When you reach the line in the data below that contains "- **Conv1**: 32 filtry o rozmiarze 3x3.", please start repeating lines exactly, and stop after the line that contains "- **FC1**: 512 neuronów.", repeating nothing else.

--- Information supplied Enclosed Below ---

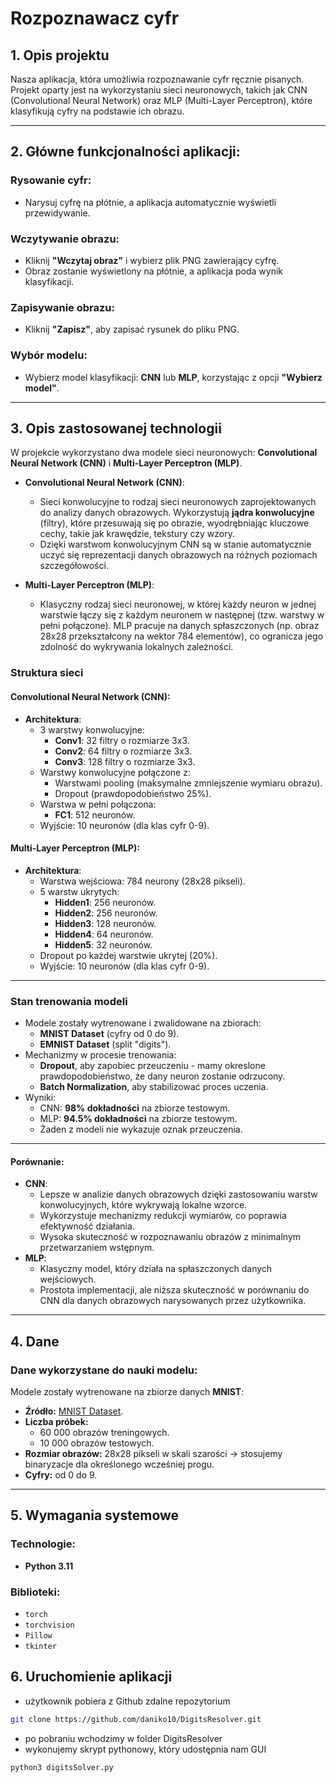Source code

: # Rozpoznawacz cyfr

## 1. Opis projektu
Nasza aplikacja, która umożliwia rozpoznawanie cyfr ręcznie pisanych. Projekt oparty jest na wykorzystaniu sieci neuronowych, takich jak CNN (Convolutional Neural Network) oraz MLP (Multi-Layer Perceptron), które klasyfikują cyfry na podstawie ich obrazu. 

---

## 2. Główne funkcjonalności aplikacji:
### Rysowanie cyfr:
- Narysuj cyfrę na płótnie, a aplikacja automatycznie wyświetli przewidywanie.

### Wczytywanie obrazu:
- Kliknij **"Wczytaj obraz"** i wybierz plik PNG zawierający cyfrę.
- Obraz zostanie wyświetlony na płótnie, a aplikacja poda wynik klasyfikacji.

### Zapisywanie obrazu:
- Kliknij **"Zapisz"**, aby zapisać rysunek do pliku PNG.

### Wybór modelu:
- Wybierz model klasyfikacji: **CNN** lub **MLP**, korzystając z opcji **"Wybierz model"**.
  
---

## 3. Opis zastosowanej technologii

W projekcie wykorzystano dwa modele sieci neuronowych: **Convolutional Neural Network (CNN)** i **Multi-Layer Perceptron (MLP)**. 

- **Convolutional Neural Network (CNN)**:
  - Sieci konwolucyjne to rodzaj sieci neuronowych zaprojektowanych do analizy danych obrazowych. Wykorzystują **jądra konwolucyjne** (filtry), które przesuwają się po obrazie, wyodrębniając kluczowe cechy, takie jak krawędzie, tekstury czy wzory. 
  - Dzięki warstwom konwolucyjnym CNN są w stanie automatycznie uczyć się reprezentacji danych obrazowych na różnych poziomach szczegółowości.

- **Multi-Layer Perceptron (MLP)**:
  - Klasyczny rodzaj sieci neuronowej, w której każdy neuron w jednej warstwie łączy się z każdym neuronem w następnej (tzw. warstwy w pełni połączone). MLP pracuje na danych spłaszczonych (np. obraz 28x28 przekształcony na wektor 784 elementów), co ogranicza jego zdolność do wykrywania lokalnych zależności.


### Struktura sieci
#### Convolutional Neural Network (CNN):
- **Architektura**:
  - 3 warstwy konwolucyjne:
    - **Conv1**: 32 filtry o rozmiarze 3x3.
    - **Conv2**: 64 filtry o rozmiarze 3x3.
    - **Conv3**: 128 filtry o rozmiarze 3x3.
  - Warstwy konwolucyjne połączone z:
    - Warstwami pooling (maksymalne zmniejszenie wymiaru obrazu).
    - Dropout (prawdopodobieństwo 25%).
  - Warstwa w pełni połączona:
    - **FC1**: 512 neuronów.
  - Wyjście: 10 neuronów (dla klas cyfr 0-9).

#### Multi-Layer Perceptron (MLP):
- **Architektura**:
  - Warstwa wejściowa: 784 neurony (28x28 pikseli).
  - 5 warstw ukrytych:
    - **Hidden1**: 256 neuronów.
    - **Hidden2**: 256 neuronów.
    - **Hidden3**: 128 neuronów.
    - **Hidden4**: 64 neuronów.
    - **Hidden5**: 32 neuronów.
  - Dropout po każdej warstwie ukrytej (20%).
  - Wyjście: 10 neuronów (dla klas cyfr 0-9).

---

### Stan trenowania modeli
- Modele zostały wytrenowane i zwalidowane na zbiorach:
  - **MNIST Dataset** (cyfry od 0 do 9).
  - **EMNIST Dataset** (split "digits").
- Mechanizmy w procesie trenowania:
  - **Dropout**, aby zapobiec przeuczeniu - mamy okreslone prawdopodobieństwo, że dany neuron zostanie odrzucony.
  - **Batch Normalization**, aby stabilizować proces uczenia.
- Wyniki:
  - CNN: **98% dokładności** na zbiorze testowym.
  - MLP: **94.5% dokładności** na zbiorze testowym.
  - Żaden z modeli nie wykazuje oznak przeuczenia.

---

#### Porównanie:
- **CNN**:
  - Lepsze w analizie danych obrazowych dzięki zastosowaniu warstw konwolucyjnych, które wykrywają lokalne wzorce.
  - Wykorzystuje mechanizmy redukcji wymiarów, co poprawia efektywność działania.
  - Wysoka skuteczność w rozpoznawaniu obrazów z minimalnym przetwarzaniem wstępnym.
- **MLP**:
  - Klasyczny model, który działa na spłaszczonych danych wejściowych.
  - Prostota implementacji, ale niższa skuteczność w porównaniu do CNN dla danych obrazowych narysowanych przez użytkownika.

---

## 4. Dane

### Dane wykorzystane do nauki modelu:
Modele zostały wytrenowane na zbiorze danych **MNIST**:
- **Źródło:** [MNIST Dataset](http://yann.lecun.com/exdb/mnist/).
- **Liczba próbek:**
  - 60 000 obrazów treningowych.
  - 10 000 obrazów testowych.
- **Rozmiar obrazów:** 28x28 pikseli w skali szarości -> stosujemy binaryzacje dla określonego wcześniej progu.
- **Cyfry:** od 0 do 9.

---

## 5. Wymagania systemowe

### Technologie:
- **Python 3.11**

### Biblioteki:
- `torch`
- `torchvision`
- `Pillow`
- `tkinter`


## 6. Uruchomienie aplikacji

- użytkownik pobiera z Github zdalne repozytorium
```bash
git clone https://github.com/daniko10/DigitsResolver.git
```
- po pobraniu wchodzimy w folder DigitsResolver
- wykonujemy skrypt pythonowy, który udostępnia nam GUI
```bash
python3 digitsSolver.py
```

--- End of Enclosed Information supplied ---

### Task answer
    - **Conv1**: 32 filtry o rozmiarze 3x3.
    - **Conv2**: 64 filtry o rozmiarze 3x3.
    - **Conv3**: 128 filtry o rozmiarze 3x3.
  - Warstwy konwolucyjne połączone z:
    - Warstwami pooling (maksymalne zmniejszenie wymiaru obrazu).
    - Dropout (prawdopodobieństwo 25%).
  - Warstwa w pełni połączona:
    - **FC1**: 512 neuronów.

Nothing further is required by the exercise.